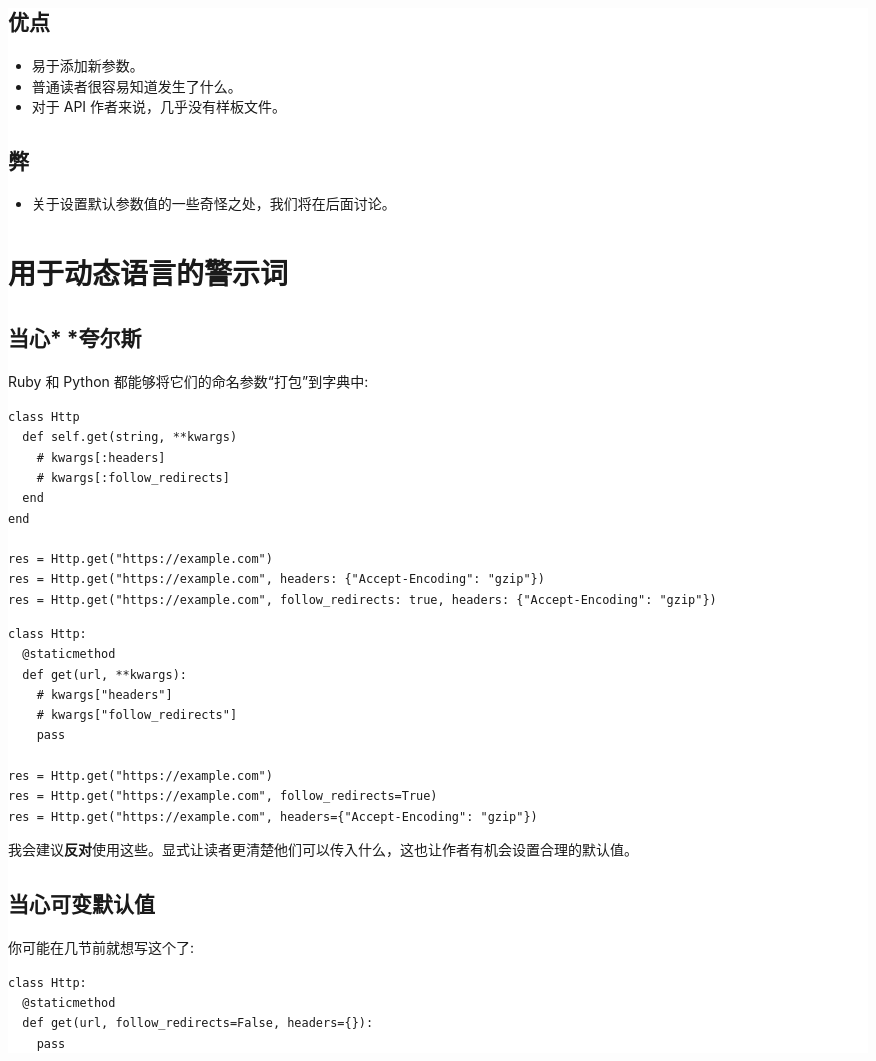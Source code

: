 ## [](#pros)优点

*   易于添加新参数。
*   普通读者很容易知道发生了什么。
*   对于 API 作者来说，几乎没有样板文件。

## [](#cons)弊

*   关于设置默认参数值的一些奇怪之处，我们将在后面讨论。

# [](#cautionary-words-for-dynamic-languages)用于动态语言的警示词

## [](#beware-kwargs)当心* *夸尔斯

Ruby 和 Python 都能够将它们的命名参数“打包”到字典中:

```
class Http
  def self.get(string, **kwargs)
    # kwargs[:headers]
    # kwargs[:follow_redirects]
  end
end

res = Http.get("https://example.com")
res = Http.get("https://example.com", headers: {"Accept-Encoding": "gzip"})
res = Http.get("https://example.com", follow_redirects: true, headers: {"Accept-Encoding": "gzip"}) 
```

```
class Http:
  @staticmethod
  def get(url, **kwargs):
    # kwargs["headers"]
    # kwargs["follow_redirects"]
    pass

res = Http.get("https://example.com")
res = Http.get("https://example.com", follow_redirects=True)
res = Http.get("https://example.com", headers={"Accept-Encoding": "gzip"}) 
```

我会建议**反对**使用这些。显式让读者更清楚他们可以传入什么，这也让作者有机会设置合理的默认值。

## [](#beware-mutable-default-values)当心可变默认值

你可能在几节前就想写这个了:

```
class Http:
  @staticmethod
  def get(url, follow_redirects=False, headers={}):
    pass 
```
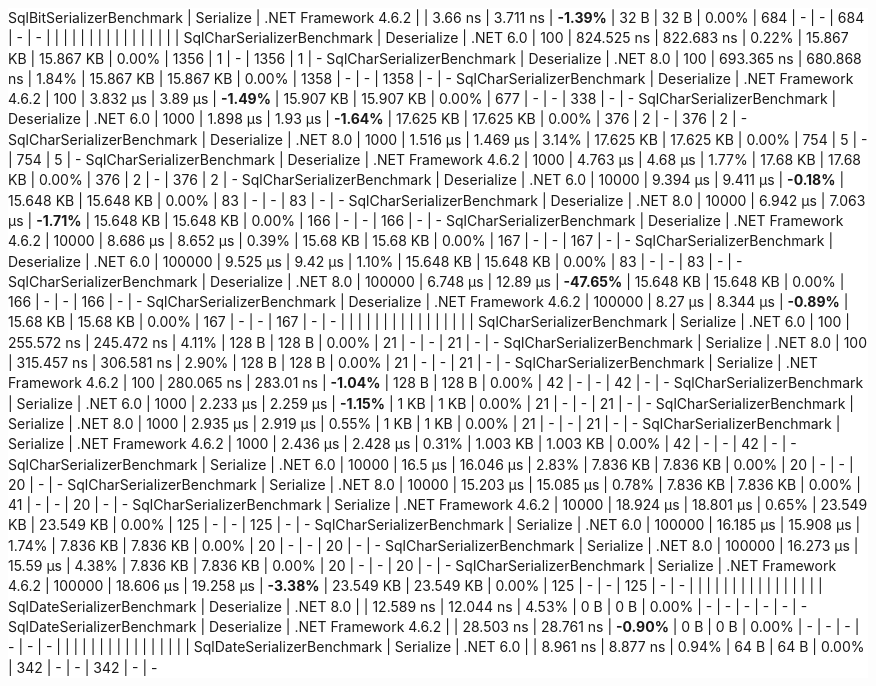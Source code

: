 SqlBitSerializerBenchmark | Serialize | .NET Framework 4.6.2 |  | 3.66 ns | 3.711 ns | **-1.39%** | 32 B | 32 B | 0.00% | 684 | - | - | 684 | - | -
| | | | | | | | | | | | | | | |
SqlCharSerializerBenchmark | Deserialize | .NET 6.0 | 100 | 824.525 ns | 822.683 ns | 0.22% | 15.867 KB | 15.867 KB | 0.00% | 1356 | 1 | - | 1356 | 1 | -
SqlCharSerializerBenchmark | Deserialize | .NET 8.0 | 100 | 693.365 ns | 680.868 ns | 1.84% | 15.867 KB | 15.867 KB | 0.00% | 1358 | - | - | 1358 | - | -
SqlCharSerializerBenchmark | Deserialize | .NET Framework 4.6.2 | 100 | 3.832 µs | 3.89 µs | **-1.49%** | 15.907 KB | 15.907 KB | 0.00% | 677 | - | - | 338 | - | -
SqlCharSerializerBenchmark | Deserialize | .NET 6.0 | 1000 | 1.898 µs | 1.93 µs | **-1.64%** | 17.625 KB | 17.625 KB | 0.00% | 376 | 2 | - | 376 | 2 | -
SqlCharSerializerBenchmark | Deserialize | .NET 8.0 | 1000 | 1.516 µs | 1.469 µs | 3.14% | 17.625 KB | 17.625 KB | 0.00% | 754 | 5 | - | 754 | 5 | -
SqlCharSerializerBenchmark | Deserialize | .NET Framework 4.6.2 | 1000 | 4.763 µs | 4.68 µs | 1.77% | 17.68 KB | 17.68 KB | 0.00% | 376 | 2 | - | 376 | 2 | -
SqlCharSerializerBenchmark | Deserialize | .NET 6.0 | 10000 | 9.394 µs | 9.411 µs | **-0.18%** | 15.648 KB | 15.648 KB | 0.00% | 83 | - | - | 83 | - | -
SqlCharSerializerBenchmark | Deserialize | .NET 8.0 | 10000 | 6.942 µs | 7.063 µs | **-1.71%** | 15.648 KB | 15.648 KB | 0.00% | 166 | - | - | 166 | - | -
SqlCharSerializerBenchmark | Deserialize | .NET Framework 4.6.2 | 10000 | 8.686 µs | 8.652 µs | 0.39% | 15.68 KB | 15.68 KB | 0.00% | 167 | - | - | 167 | - | -
SqlCharSerializerBenchmark | Deserialize | .NET 6.0 | 100000 | 9.525 µs | 9.42 µs | 1.10% | 15.648 KB | 15.648 KB | 0.00% | 83 | - | - | 83 | - | -
SqlCharSerializerBenchmark | Deserialize | .NET 8.0 | 100000 | 6.748 µs | 12.89 µs | **-47.65%** | 15.648 KB | 15.648 KB | 0.00% | 166 | - | - | 166 | - | -
SqlCharSerializerBenchmark | Deserialize | .NET Framework 4.6.2 | 100000 | 8.27 µs | 8.344 µs | **-0.89%** | 15.68 KB | 15.68 KB | 0.00% | 167 | - | - | 167 | - | -
| | | | | | | | | | | | | | | |
SqlCharSerializerBenchmark | Serialize | .NET 6.0 | 100 | 255.572 ns | 245.472 ns | 4.11% | 128 B | 128 B | 0.00% | 21 | - | - | 21 | - | -
SqlCharSerializerBenchmark | Serialize | .NET 8.0 | 100 | 315.457 ns | 306.581 ns | 2.90% | 128 B | 128 B | 0.00% | 21 | - | - | 21 | - | -
SqlCharSerializerBenchmark | Serialize | .NET Framework 4.6.2 | 100 | 280.065 ns | 283.01 ns | **-1.04%** | 128 B | 128 B | 0.00% | 42 | - | - | 42 | - | -
SqlCharSerializerBenchmark | Serialize | .NET 6.0 | 1000 | 2.233 µs | 2.259 µs | **-1.15%** | 1 KB | 1 KB | 0.00% | 21 | - | - | 21 | - | -
SqlCharSerializerBenchmark | Serialize | .NET 8.0 | 1000 | 2.935 µs | 2.919 µs | 0.55% | 1 KB | 1 KB | 0.00% | 21 | - | - | 21 | - | -
SqlCharSerializerBenchmark | Serialize | .NET Framework 4.6.2 | 1000 | 2.436 µs | 2.428 µs | 0.31% | 1.003 KB | 1.003 KB | 0.00% | 42 | - | - | 42 | - | -
SqlCharSerializerBenchmark | Serialize | .NET 6.0 | 10000 | 16.5 µs | 16.046 µs | 2.83% | 7.836 KB | 7.836 KB | 0.00% | 20 | - | - | 20 | - | -
SqlCharSerializerBenchmark | Serialize | .NET 8.0 | 10000 | 15.203 µs | 15.085 µs | 0.78% | 7.836 KB | 7.836 KB | 0.00% | 41 | - | - | 20 | - | -
SqlCharSerializerBenchmark | Serialize | .NET Framework 4.6.2 | 10000 | 18.924 µs | 18.801 µs | 0.65% | 23.549 KB | 23.549 KB | 0.00% | 125 | - | - | 125 | - | -
SqlCharSerializerBenchmark | Serialize | .NET 6.0 | 100000 | 16.185 µs | 15.908 µs | 1.74% | 7.836 KB | 7.836 KB | 0.00% | 20 | - | - | 20 | - | -
SqlCharSerializerBenchmark | Serialize | .NET 8.0 | 100000 | 16.273 µs | 15.59 µs | 4.38% | 7.836 KB | 7.836 KB | 0.00% | 20 | - | - | 20 | - | -
SqlCharSerializerBenchmark | Serialize | .NET Framework 4.6.2 | 100000 | 18.606 µs | 19.258 µs | **-3.38%** | 23.549 KB | 23.549 KB | 0.00% | 125 | - | - | 125 | - | -
| | | | | | | | | | | | | | | |
SqlDateSerializerBenchmark | Deserialize | .NET 8.0 |  | 12.589 ns | 12.044 ns | 4.53% | 0 B | 0 B | 0.00% | - | - | - | - | - | -
SqlDateSerializerBenchmark | Deserialize | .NET Framework 4.6.2 |  | 28.503 ns | 28.761 ns | **-0.90%** | 0 B | 0 B | 0.00% | - | - | - | - | - | -
| | | | | | | | | | | | | | | |
SqlDateSerializerBenchmark | Serialize | .NET 6.0 |  | 8.961 ns | 8.877 ns | 0.94% | 64 B | 64 B | 0.00% | 342 | - | - | 342 | - | -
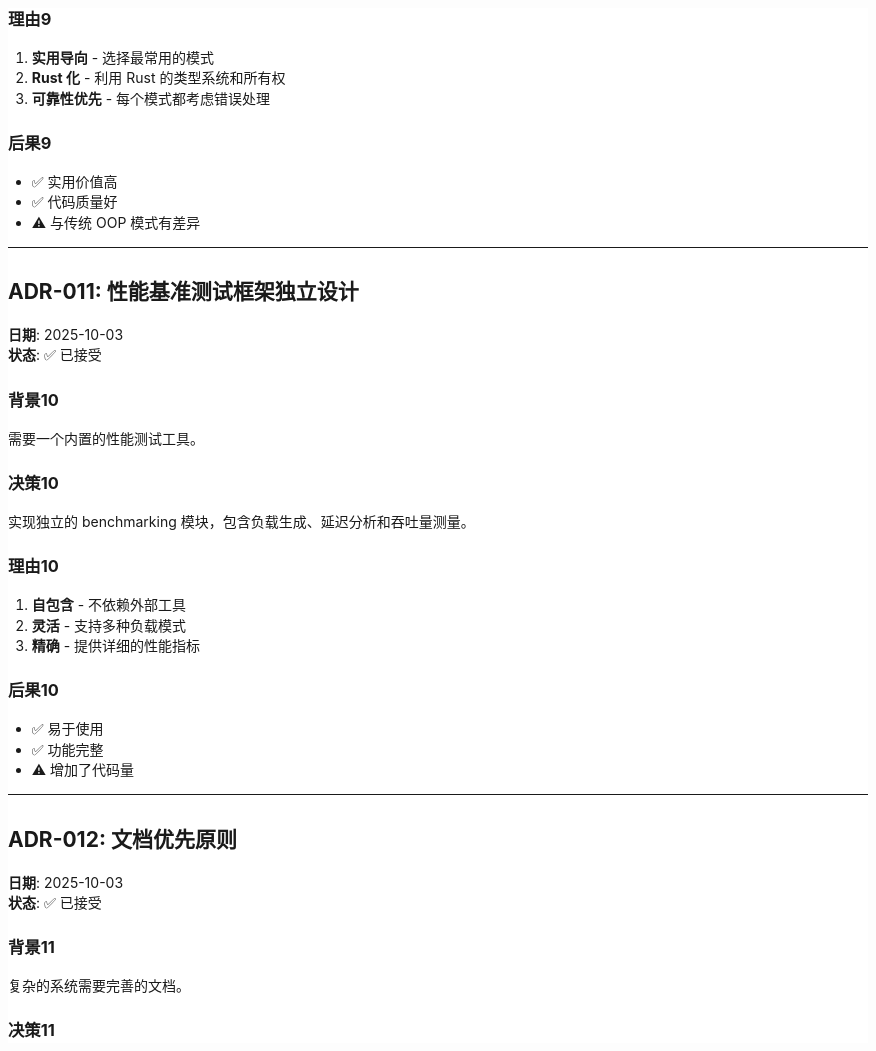 ### 理由9

1. **实用导向** - 选择最常用的模式
2. **Rust 化** - 利用 Rust 的类型系统和所有权
3. **可靠性优先** - 每个模式都考虑错误处理

### 后果9

- ✅ 实用价值高
- ✅ 代码质量好
- ⚠️ 与传统 OOP 模式有差异

---

## ADR-011: 性能基准测试框架独立设计

**日期**: 2025-10-03  
**状态**: ✅ 已接受

### 背景10

需要一个内置的性能测试工具。

### 决策10

实现独立的 benchmarking 模块，包含负载生成、延迟分析和吞吐量测量。

### 理由10

1. **自包含** - 不依赖外部工具
2. **灵活** - 支持多种负载模式
3. **精确** - 提供详细的性能指标

### 后果10

- ✅ 易于使用
- ✅ 功能完整
- ⚠️ 增加了代码量

---

## ADR-012: 文档优先原则

**日期**: 2025-10-03  
**状态**: ✅ 已接受

### 背景11

复杂的系统需要完善的文档。

### 决策11
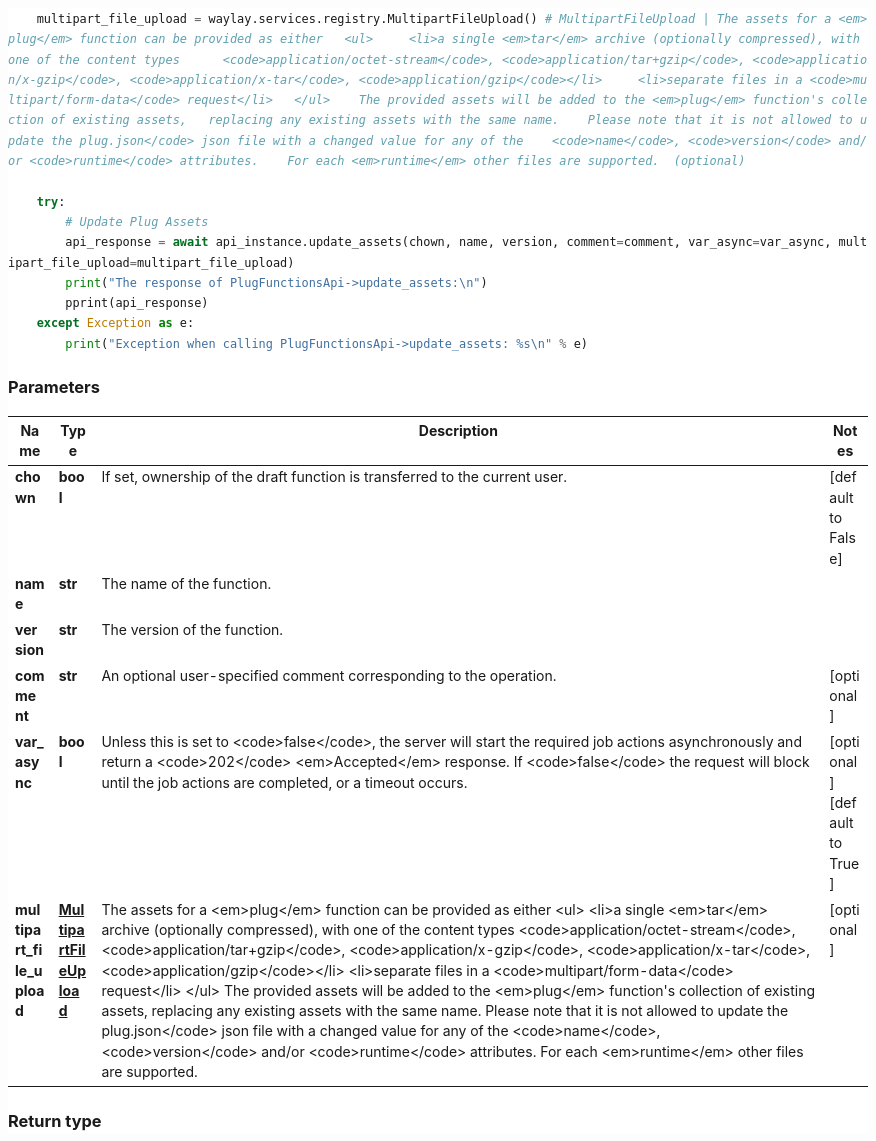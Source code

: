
 ```python
    multipart_file_upload = waylay.services.registry.MultipartFileUpload() # MultipartFileUpload | The assets for a <em>plug</em> function can be provided as either   <ul>     <li>a single <em>tar</em> archive (optionally compressed), with one of the content types      <code>application/octet-stream</code>, <code>application/tar+gzip</code>, <code>application/x-gzip</code>, <code>application/x-tar</code>, <code>application/gzip</code></li>     <li>separate files in a <code>multipart/form-data</code> request</li>   </ul>    The provided assets will be added to the <em>plug</em> function's collection of existing assets,   replacing any existing assets with the same name.    Please note that it is not allowed to update the plug.json</code> json file with a changed value for any of the    <code>name</code>, <code>version</code> and/or <code>runtime</code> attributes.    For each <em>runtime</em> other files are supported.  (optional)

    try:
        # Update Plug Assets
        api_response = await api_instance.update_assets(chown, name, version, comment=comment, var_async=var_async, multipart_file_upload=multipart_file_upload)
        print("The response of PlugFunctionsApi->update_assets:\n")
        pprint(api_response)
    except Exception as e:
        print("Exception when calling PlugFunctionsApi->update_assets: %s\n" % e)
```



### Parameters


Name | Type | Description  | Notes
------------- | ------------- | ------------- | -------------
 **chown** | **bool**| If set, ownership of the draft function is transferred to the current user. | [default to False]
 **name** | **str**| The name of the function. | 
 **version** | **str**| The version of the function. | 
 **comment** | **str**| An optional user-specified comment corresponding to the operation. | [optional] 
 **var_async** | **bool**| Unless this is set to &lt;code&gt;false&lt;/code&gt;, the server will start the required job actions asynchronously and return a &lt;code&gt;202&lt;/code&gt; &lt;em&gt;Accepted&lt;/em&gt; response. If &lt;code&gt;false&lt;/code&gt; the request will block until the job actions are completed, or a timeout occurs. | [optional] [default to True]
 **multipart_file_upload** | [**MultipartFileUpload**](MultipartFileUpload.md)| The assets for a &lt;em&gt;plug&lt;/em&gt; function can be provided as either   &lt;ul&gt;     &lt;li&gt;a single &lt;em&gt;tar&lt;/em&gt; archive (optionally compressed), with one of the content types      &lt;code&gt;application/octet-stream&lt;/code&gt;, &lt;code&gt;application/tar+gzip&lt;/code&gt;, &lt;code&gt;application/x-gzip&lt;/code&gt;, &lt;code&gt;application/x-tar&lt;/code&gt;, &lt;code&gt;application/gzip&lt;/code&gt;&lt;/li&gt;     &lt;li&gt;separate files in a &lt;code&gt;multipart/form-data&lt;/code&gt; request&lt;/li&gt;   &lt;/ul&gt;    The provided assets will be added to the &lt;em&gt;plug&lt;/em&gt; function&#39;s collection of existing assets,   replacing any existing assets with the same name.    Please note that it is not allowed to update the plug.json&lt;/code&gt; json file with a changed value for any of the    &lt;code&gt;name&lt;/code&gt;, &lt;code&gt;version&lt;/code&gt; and/or &lt;code&gt;runtime&lt;/code&gt; attributes.    For each &lt;em&gt;runtime&lt;/em&gt; other files are supported.  | [optional] 

### Return type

- - - - -

Every line above that carries the string "example" should be copied.

res = Http.get("https://example.com")
res = Http.get("https://example.com", headers: {"Accept-Encoding": "gzip"})
res = Http.get("https://example.com", follow_redirects: true, headers: {"Accept-Encoding": "gzip"}) 
res = Http.get("https://example.com")
res = Http.get("https://example.com", follow_redirects=True)
res = Http.get("https://example.com", headers={"Accept-Encoding": "gzip"}) 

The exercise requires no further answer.